Na prática, como tem sido a atuação da Coordenação de Assuntos Religiosos durante a pandemia?

“Existe um número considerável de alunos na rede pública que têm dificuldade de acesso à internet, ao digital. Aproveitamos a capilaridade das igrejas para fazer a distribuição desses aparelhos nas comunidades por meio de três paróquias de Ceilândia Norte”

Não dá para esquecer que, nesse momento de pandemia, a fome e a miséria têm aumentado muito. As igrejas se importam com esse drama, estão preocupadas com os fiéis, com a vida. Durante esse período, fizemos um trabalho de mão dupla. As igrejas ajudaram o GDF a informar a comunidade sobre os protocolos de segurança, uso de máscara, álcool gel, a importância do distanciamento, e o GDF procura as igrejas em busca de suas ações sociais, fazendo a ponte com outros órgãos do GDF. No Natal de 2020, por exemplo, a Igreja de Jesus Cristo dos Santos dos Últimos Dias, dos Mórmons, doou à Secretaria de Desenvolvimento Social [Sedes] cinco mil cestas básicas – uma doação que nasceu dessa articulação feita com a gente.
Outro exemplo recente foi a intermediação na distribuição de computadores recuperados para a comunidade por meio de um programa da Secretaria de Ciência e Tecnologia [Secti]. Por conta da pandemia, fomos obrigados a viver de forma mais intensa com o mundo virtual. Existe um número considerável de alunos na rede pública que têm dificuldade de acesso à internet, ao digital. Aproveitamos a capilaridade das igrejas para fazer a distribuição desses aparelhos nas comunidades por meio de três paróquias de Ceilândia Norte.
Houve uma sensibilidade por parte do governo também. Atendendo um pedido do setor, [em 2020] o GDF suspendeu, por meio da Terracap, de abril até o final do ano passado, a cobrança das parcelas de financiamentos das igrejas que compraram dentro das condições apresentadas pela Lei Complementar 806/2009.

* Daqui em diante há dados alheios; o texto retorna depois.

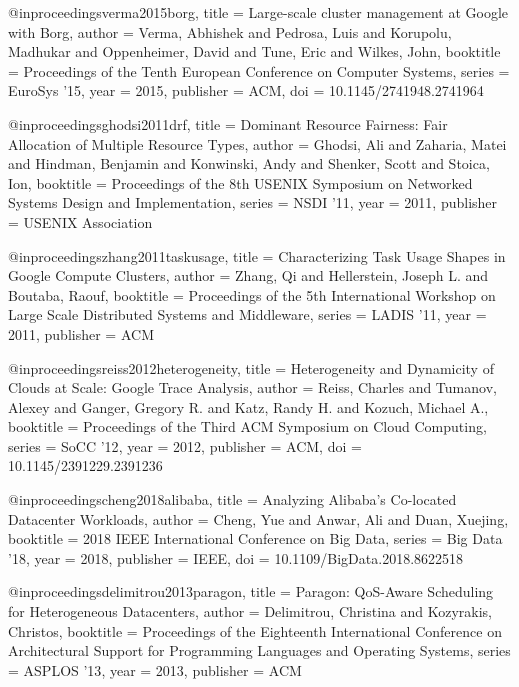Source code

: @inproceedings{verma2015borg,
  title        = {Large-scale cluster management at Google with Borg},
  author       = {Verma, Abhishek and Pedrosa, Luis and Korupolu, Madhukar and Oppenheimer, David and Tune, Eric and Wilkes, John},
  booktitle    = {Proceedings of the Tenth European Conference on Computer Systems},
  series       = {EuroSys '15},
  year         = {2015},
  publisher    = {ACM},
  doi          = {10.1145/2741948.2741964}
}

@inproceedings{ghodsi2011drf,
  title        = {Dominant Resource Fairness: Fair Allocation of Multiple Resource Types},
  author       = {Ghodsi, Ali and Zaharia, Matei and Hindman, Benjamin and Konwinski, Andy and Shenker, Scott and Stoica, Ion},
  booktitle    = {Proceedings of the 8th USENIX Symposium on Networked Systems Design and Implementation},
  series       = {NSDI '11},
  year         = {2011},
  publisher    = {USENIX Association}
}

@inproceedings{zhang2011taskusage,
  title        = {Characterizing Task Usage Shapes in Google Compute Clusters},
  author       = {Zhang, Qi and Hellerstein, Joseph L. and Boutaba, Raouf},
  booktitle    = {Proceedings of the 5th International Workshop on Large Scale Distributed Systems and Middleware},
  series       = {LADIS '11},
  year         = {2011},
  publisher    = {ACM}
}

@inproceedings{reiss2012heterogeneity,
  title        = {Heterogeneity and Dynamicity of Clouds at Scale: Google Trace Analysis},
  author       = {Reiss, Charles and Tumanov, Alexey and Ganger, Gregory R. and Katz, Randy H. and Kozuch, Michael A.},
  booktitle    = {Proceedings of the Third ACM Symposium on Cloud Computing},
  series       = {SoCC '12},
  year         = {2012},
  publisher    = {ACM},
  doi          = {10.1145/2391229.2391236}
}

@inproceedings{cheng2018alibaba,
  title        = {Analyzing Alibaba's Co-located Datacenter Workloads},
  author       = {Cheng, Yue and Anwar, Ali and Duan, Xuejing},
  booktitle    = {2018 IEEE International Conference on Big Data},
  series       = {Big Data '18},
  year         = {2018},
  publisher    = {IEEE},
  doi          = {10.1109/BigData.2018.8622518}
}

@inproceedings{delimitrou2013paragon,
  title        = {Paragon: QoS-Aware Scheduling for Heterogeneous Datacenters},
  author       = {Delimitrou, Christina and Kozyrakis, Christos},
  booktitle    = {Proceedings of the Eighteenth International Conference on Architectural Support for Programming Languages and Operating Systems},
  series       = {ASPLOS '13},
  year         = {2013},
  publisher    = {ACM}
}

Como está a questão da regularização de terrenos das igrejas?

“A gestão Ibaneis já regularizou mais do que o dobro de todos os outros governos juntos, ou seja, 190 escrituras”

A pandemia parou o país, mas o GDF não ficou paralisado, e temos trabalhado para destravar o processo de regularização fundiária das organizações religiosas. É um assunto que avançou muito, sobretudo porque conseguimos novos instrumentos legais para destravar a questão fundiária com relação a esses espaços. Depois do programa Igreja Legal, uma parceria com a Câmara Legislativa do DF, que foi muito efetiva e rápida, aprovou a Lei Complementar 985/2021, texto que já foi sancionado pelo governador e modificou o prazo do marco temporário das entidades que teriam direito à regularização fundiária.
Os governos anteriores tinham fixado a regulamentação fundiária desses espaços, por meio da LC 806/2009, até 2006. De lá para cá, não foi feita nenhuma política pública para impedir o crescimento das ocupações irregulares. Quando assumimos o governo, vimos a situação. Tanto é que a gestão Ibaneis já regularizou mais do que o dobro de todos os outros governos juntos, ou seja, 190 escrituras. Então, usando o mesmo marco regulatório dos condomínios, a Lei Complementar 985/2021 estabeleceu um novo marco temporário de regulação, estendendo a regulamentação fundiária para espaços construídos no DF até 2016.
O outro ponto importante é que, com a Lei Complementar 985/2021, a gente permite transformar a correção monetária, que antes estava no IGP-M [índice também utilizado para reajuste anual dos contratos de  aluguel], lá nas alturas por causa da inflação, [trocando] pelo IPCA [Índice Nacional de Preços ao Consumidor Amplo], facilitando o processo de regularização fundiária dessas entidades.